I use an a V-cube 2a black.


----------



## cuberkid10 (Jul 1, 2011)

Lanlan


----------



## Mike Crozack (Jul 1, 2011)

V-cube 2a, its faster than my ll and i dont seem to lock up on it


----------



## CubicNL (Jul 1, 2011)

A LanLan, but I accidentaly clicked ShenShou -.-


----------



## waffle=ijm (Jul 1, 2011)

kprox1994 said:


> Isn't that a 3x3? Am I just not getting the joke?
> 
> I use a Shengshou, it's marginally cheaper that the Ghosthand on Lightake, and I think they are the same thing.


 
http://www.youtube.com/watch?v=UuMxoSEfcEU


----------



## Systemdertoten (Jul 1, 2011)

waffle=ijm said:


> http://www.youtube.com/watch?v=UuMxoSEfcEU


 I knew I couldn't be the only one.


----------



## DYGH.Tjen (Jul 2, 2011)

People who use LL, do you need to replace it often? Does it break?
lol-http://www.youtube.com/watch?v=YBdCdA0AhqI

Happy cubing,
Tjen


----------



## MoRpHiiNe (Jul 2, 2011)

Lanlan all the way .


----------



## RCTACameron (Jul 2, 2011)

DYGH.Tjen said:


> People who use LL, do you need to replace it often?
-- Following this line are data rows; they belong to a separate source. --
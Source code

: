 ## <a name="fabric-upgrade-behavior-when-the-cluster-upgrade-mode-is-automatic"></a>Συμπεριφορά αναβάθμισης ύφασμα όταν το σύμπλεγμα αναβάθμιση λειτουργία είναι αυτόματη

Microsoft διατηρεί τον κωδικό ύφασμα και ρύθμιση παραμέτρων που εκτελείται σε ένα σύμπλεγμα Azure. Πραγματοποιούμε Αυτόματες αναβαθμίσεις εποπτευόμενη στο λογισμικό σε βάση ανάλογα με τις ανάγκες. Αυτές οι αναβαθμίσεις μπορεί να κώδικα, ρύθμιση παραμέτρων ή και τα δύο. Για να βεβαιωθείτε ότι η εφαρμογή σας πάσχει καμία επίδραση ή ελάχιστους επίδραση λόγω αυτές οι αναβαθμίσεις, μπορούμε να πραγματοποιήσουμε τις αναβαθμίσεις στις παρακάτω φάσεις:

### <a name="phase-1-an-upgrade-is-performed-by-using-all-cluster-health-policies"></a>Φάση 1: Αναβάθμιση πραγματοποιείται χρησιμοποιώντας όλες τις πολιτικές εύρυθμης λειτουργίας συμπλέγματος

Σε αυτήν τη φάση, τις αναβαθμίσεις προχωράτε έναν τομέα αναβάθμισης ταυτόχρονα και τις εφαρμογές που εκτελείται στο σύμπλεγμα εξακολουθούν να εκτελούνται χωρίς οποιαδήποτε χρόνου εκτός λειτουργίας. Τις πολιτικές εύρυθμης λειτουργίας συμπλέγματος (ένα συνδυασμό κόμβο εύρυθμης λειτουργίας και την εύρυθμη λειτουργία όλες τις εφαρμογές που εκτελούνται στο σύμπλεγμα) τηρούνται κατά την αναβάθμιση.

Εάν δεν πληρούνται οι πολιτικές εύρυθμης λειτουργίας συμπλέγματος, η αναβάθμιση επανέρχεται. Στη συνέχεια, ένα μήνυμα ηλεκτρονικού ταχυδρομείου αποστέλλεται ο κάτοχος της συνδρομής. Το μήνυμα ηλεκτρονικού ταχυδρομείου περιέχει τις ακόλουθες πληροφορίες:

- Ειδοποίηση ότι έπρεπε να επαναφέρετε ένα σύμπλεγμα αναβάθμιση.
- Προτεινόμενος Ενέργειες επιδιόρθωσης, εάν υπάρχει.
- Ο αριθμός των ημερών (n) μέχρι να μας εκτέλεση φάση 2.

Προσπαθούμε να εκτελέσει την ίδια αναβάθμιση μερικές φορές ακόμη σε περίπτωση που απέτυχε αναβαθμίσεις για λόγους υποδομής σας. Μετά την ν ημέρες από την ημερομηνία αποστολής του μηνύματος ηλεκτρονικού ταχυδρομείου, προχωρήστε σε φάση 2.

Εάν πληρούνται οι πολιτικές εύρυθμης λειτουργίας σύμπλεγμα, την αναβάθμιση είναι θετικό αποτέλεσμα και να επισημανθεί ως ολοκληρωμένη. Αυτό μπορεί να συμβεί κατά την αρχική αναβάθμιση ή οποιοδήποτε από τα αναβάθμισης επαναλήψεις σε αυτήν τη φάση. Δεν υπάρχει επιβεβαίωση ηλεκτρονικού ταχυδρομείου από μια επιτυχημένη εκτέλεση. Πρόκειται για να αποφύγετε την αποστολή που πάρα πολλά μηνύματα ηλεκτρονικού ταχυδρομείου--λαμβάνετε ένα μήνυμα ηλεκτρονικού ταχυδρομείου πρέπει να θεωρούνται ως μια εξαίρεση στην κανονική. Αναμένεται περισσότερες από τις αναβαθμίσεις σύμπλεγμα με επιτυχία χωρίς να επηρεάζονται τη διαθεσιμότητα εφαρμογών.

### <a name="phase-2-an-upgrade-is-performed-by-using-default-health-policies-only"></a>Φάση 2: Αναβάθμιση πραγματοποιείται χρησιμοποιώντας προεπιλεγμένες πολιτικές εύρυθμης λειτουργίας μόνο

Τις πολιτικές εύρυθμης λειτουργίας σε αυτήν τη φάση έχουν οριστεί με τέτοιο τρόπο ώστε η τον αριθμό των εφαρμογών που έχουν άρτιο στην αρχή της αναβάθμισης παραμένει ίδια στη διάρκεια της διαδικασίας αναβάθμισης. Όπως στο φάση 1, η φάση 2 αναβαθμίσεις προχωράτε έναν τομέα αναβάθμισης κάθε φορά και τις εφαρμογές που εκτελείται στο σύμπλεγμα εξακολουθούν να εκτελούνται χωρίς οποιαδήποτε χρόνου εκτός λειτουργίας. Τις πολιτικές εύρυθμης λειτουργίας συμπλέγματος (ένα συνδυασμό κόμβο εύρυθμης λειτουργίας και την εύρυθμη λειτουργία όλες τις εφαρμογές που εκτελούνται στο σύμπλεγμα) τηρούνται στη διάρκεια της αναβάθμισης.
Does it break?
> lol-http://www.youtube.com/watch?v=YBdCdA0AhqI
> 
> Happy cubing,
> Tjen


 
I use LanLan, the WR was with LanLan, and most other fast people use it. My old one did break, but I just replaced it. I am currently on my 5th LanLan, with 2 that barely got used, but they are so good it's definitely worth it. You just have to find a good one, break it in a lot and use a lot of silicone.


----------



## David1994 (Jul 2, 2011)

Lanlan


----------



## kprox1994 (Jul 2, 2011)

waffle=ijm said:


> http://www.youtube.com/watch?v=UuMxoSEfcEU


 
Ohhh, forgot about people doing that.


----------



## DAcuber (Jun 22, 2013)

50mm Dayan black


----------



## cubesonfire (Jun 25, 2013)

There should be Dayan in the options, they rock. I also have a LanLan, both cubes are broken in. But I prefer the Dayan ZhanChi 2x2,its my main.


----------



## aznanimedude (Jun 25, 2013)

no option to list my shengshou 4x4 :<


----------



## ben1996123 (Jun 25, 2013)

cubesonfire said:


> There should be Dayan in the options, they rock. I also have a LanLan, both cubes are broken in. But I prefer the Dayan ZhanChi 2x2,its my main.



you know that this thread is two years old and they dinnant exist then


----------



## Ross The Boss (Jun 25, 2013)

i use a wittwo. i only ever solve 2x2 to practises my cmll recognition though.


----------



## kcl (Jun 25, 2013)

Ross The Boss said:


> i use a wittwo. i only ever solve 2x2 to practises my cmll recognition though.



If you know full CMLL you could actually be really fast at 2x2..


----------



## Ross The Boss (Jun 25, 2013)

kclejeune said:


> If you know full CMLL you could actually be really fast at 2x2..



small cubes are boring though. i only have a couple cases that im too lazy to learn. i guess i'll learn them now.


----------



## kcl (Jun 25, 2013)

Ross The Boss said:


> small cubes are boring though. i only have a couple cases that im too lazy to learn. i guess i'll learn them now.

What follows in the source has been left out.